City and advocates hope for more funding soon
Biking advocates said Thursday that though they understand the city’s position, they would like to see more changes as soon as possible. Here’s how Farhoodi put it later Thursday, after learning more about the city’s reasoning:
I trust the professional judgment of PBOT staff, but think that they will receive a lot of negative feedback about a design that many people perceive to be unsafe because it manufactures conflict. For me, my major concern is that this could give cyclists a false sense of security compared to a design that drops the bicycle lane in favor of a shared turning/bike lane for a short stretch. Neither of these are preferable to a protected turn signal, but that’s the reality of the funding situation right now.

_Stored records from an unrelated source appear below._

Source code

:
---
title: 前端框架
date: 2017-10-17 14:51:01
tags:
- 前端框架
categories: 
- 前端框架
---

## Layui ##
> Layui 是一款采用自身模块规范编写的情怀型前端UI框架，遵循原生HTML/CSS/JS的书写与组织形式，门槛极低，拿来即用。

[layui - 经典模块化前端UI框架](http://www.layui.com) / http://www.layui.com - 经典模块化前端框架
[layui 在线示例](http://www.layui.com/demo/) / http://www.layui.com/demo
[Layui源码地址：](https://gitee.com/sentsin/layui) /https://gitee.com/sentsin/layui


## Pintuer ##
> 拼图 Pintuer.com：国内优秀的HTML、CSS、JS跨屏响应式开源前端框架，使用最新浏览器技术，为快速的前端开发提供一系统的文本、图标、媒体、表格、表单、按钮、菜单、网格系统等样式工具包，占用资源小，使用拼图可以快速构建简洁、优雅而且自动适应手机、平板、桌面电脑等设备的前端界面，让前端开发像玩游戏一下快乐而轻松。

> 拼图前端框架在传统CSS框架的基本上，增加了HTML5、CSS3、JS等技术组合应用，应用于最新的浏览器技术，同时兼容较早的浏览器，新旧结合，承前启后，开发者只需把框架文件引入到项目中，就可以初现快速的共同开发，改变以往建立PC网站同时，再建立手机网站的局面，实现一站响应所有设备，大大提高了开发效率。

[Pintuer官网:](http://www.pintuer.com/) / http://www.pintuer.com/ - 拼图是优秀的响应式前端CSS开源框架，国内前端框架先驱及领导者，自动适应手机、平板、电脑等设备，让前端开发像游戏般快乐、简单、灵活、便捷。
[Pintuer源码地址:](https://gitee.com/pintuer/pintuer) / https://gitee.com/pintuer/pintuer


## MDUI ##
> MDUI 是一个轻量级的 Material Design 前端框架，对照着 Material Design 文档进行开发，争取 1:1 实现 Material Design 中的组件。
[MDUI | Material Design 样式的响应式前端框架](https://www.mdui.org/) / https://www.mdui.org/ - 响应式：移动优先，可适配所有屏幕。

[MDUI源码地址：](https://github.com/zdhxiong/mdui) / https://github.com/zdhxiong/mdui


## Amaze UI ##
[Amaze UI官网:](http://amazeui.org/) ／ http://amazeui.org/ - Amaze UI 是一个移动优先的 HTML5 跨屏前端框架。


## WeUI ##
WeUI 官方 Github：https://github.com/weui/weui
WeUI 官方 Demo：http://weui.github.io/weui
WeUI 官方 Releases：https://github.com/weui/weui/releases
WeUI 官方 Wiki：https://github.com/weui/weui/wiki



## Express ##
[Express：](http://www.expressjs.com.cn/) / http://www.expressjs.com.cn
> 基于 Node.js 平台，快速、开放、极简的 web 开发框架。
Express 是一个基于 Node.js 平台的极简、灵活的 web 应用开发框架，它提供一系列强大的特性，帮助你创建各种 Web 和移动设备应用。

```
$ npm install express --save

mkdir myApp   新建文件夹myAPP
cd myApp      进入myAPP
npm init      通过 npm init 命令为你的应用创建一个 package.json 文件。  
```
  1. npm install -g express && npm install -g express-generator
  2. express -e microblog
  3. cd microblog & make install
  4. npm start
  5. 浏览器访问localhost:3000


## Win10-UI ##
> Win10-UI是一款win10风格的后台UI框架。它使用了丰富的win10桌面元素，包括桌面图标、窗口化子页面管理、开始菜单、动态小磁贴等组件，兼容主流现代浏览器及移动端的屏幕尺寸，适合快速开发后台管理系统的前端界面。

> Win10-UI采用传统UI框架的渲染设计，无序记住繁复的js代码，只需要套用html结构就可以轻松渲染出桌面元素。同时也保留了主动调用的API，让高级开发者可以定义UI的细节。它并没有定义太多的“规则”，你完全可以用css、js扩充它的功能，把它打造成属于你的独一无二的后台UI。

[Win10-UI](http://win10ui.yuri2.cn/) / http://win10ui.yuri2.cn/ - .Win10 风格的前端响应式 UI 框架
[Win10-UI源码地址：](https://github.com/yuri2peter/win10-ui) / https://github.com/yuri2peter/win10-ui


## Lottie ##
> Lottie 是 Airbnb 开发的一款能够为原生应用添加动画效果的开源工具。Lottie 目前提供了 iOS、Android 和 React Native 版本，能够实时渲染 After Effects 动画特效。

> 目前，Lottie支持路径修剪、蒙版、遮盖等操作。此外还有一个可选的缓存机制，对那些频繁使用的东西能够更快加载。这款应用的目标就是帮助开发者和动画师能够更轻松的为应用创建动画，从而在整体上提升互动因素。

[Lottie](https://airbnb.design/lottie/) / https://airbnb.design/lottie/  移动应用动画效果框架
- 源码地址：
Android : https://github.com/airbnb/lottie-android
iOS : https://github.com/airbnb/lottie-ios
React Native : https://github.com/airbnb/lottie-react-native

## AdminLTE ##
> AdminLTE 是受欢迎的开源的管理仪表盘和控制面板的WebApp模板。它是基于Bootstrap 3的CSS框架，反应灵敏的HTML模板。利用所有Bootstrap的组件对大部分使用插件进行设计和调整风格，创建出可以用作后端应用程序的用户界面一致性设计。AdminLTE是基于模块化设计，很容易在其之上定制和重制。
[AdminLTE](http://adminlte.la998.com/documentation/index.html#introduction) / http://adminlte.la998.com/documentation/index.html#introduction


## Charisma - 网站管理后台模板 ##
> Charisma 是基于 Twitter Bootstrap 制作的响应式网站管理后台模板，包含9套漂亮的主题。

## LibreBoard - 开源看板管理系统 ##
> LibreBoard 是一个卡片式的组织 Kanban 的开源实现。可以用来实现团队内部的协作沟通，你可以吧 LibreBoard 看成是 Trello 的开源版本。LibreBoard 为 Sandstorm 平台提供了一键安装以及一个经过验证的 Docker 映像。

But we’ve waited too long to close the Naito Gap to rethink it now, and there is also the “safety in numbers” argument that closing the gap will increase bicycle volumes on Naito as a result of improved connectivity. In any case, I sincerely hope that PBOT’s proposed design will be safe for all users, and that they will revisit this location soon when more funding is available, perhaps with the upcoming Central City Multimodal Safety Project.
Here’s Sarah Newsum, a spokeswoman for the Bicycle Transportation Alliance:
In a confusing intersection, such as the one at NW Davis and Naito, we will always advocate for physical separation and signal differentiation. Ideally coupled with a bike box and “No right turn on red” signs. We’d like to see this intersection mirror that of NE Broadway and N Williams, with a separate advanced signal for people riding bikes. Signs telling people driving to watch out for bikes do not provide the necessary clarity or safety for any road user. …
The striping plan isn’t necessarily making that intersection less safe than its current design, however, additional traffic on the street will bring a potential increase in conflicts.
And Ian Stude, chair of the city’s Bicycle Advisory Committee, in response to a question about a red-turn arrow:
• Very excited to see this gap completed!
• Red turn arrow you suggest would provide some added protection for riders, but a red turn arrow does not prohibit a turn on red, so it would need to accompanied by a “no turn on red” designation as well.
• My suggestion for reducing potential right hook conflicts would be to use the space between Couch and Davis to create a merge point, moving the bike lane to the left of the turn lane prior to the intersection at Davis.
Schafer, Cohen and Haines said they expect the work to go ahead as planned in the next few days. They hope the street can be further improved in the future.
“We’ve actually been able to make some pretty big impacts for people,” Schafer said. “I think this is the first phase of what we hope to be additional improvements to come. … As always, we will be monitoring this area closely after the striping is complete. The safety of Portland’s road users is the bureau’s highest priority.”
“Maybe with the permanent Better Naito, if that ever gets budgeted again,” Haines added. “We’re hopeful that it will.”
Correction 12:35 pm: An earlier version of this post gave the wrong estimated cost for a combined restriping/signalization project.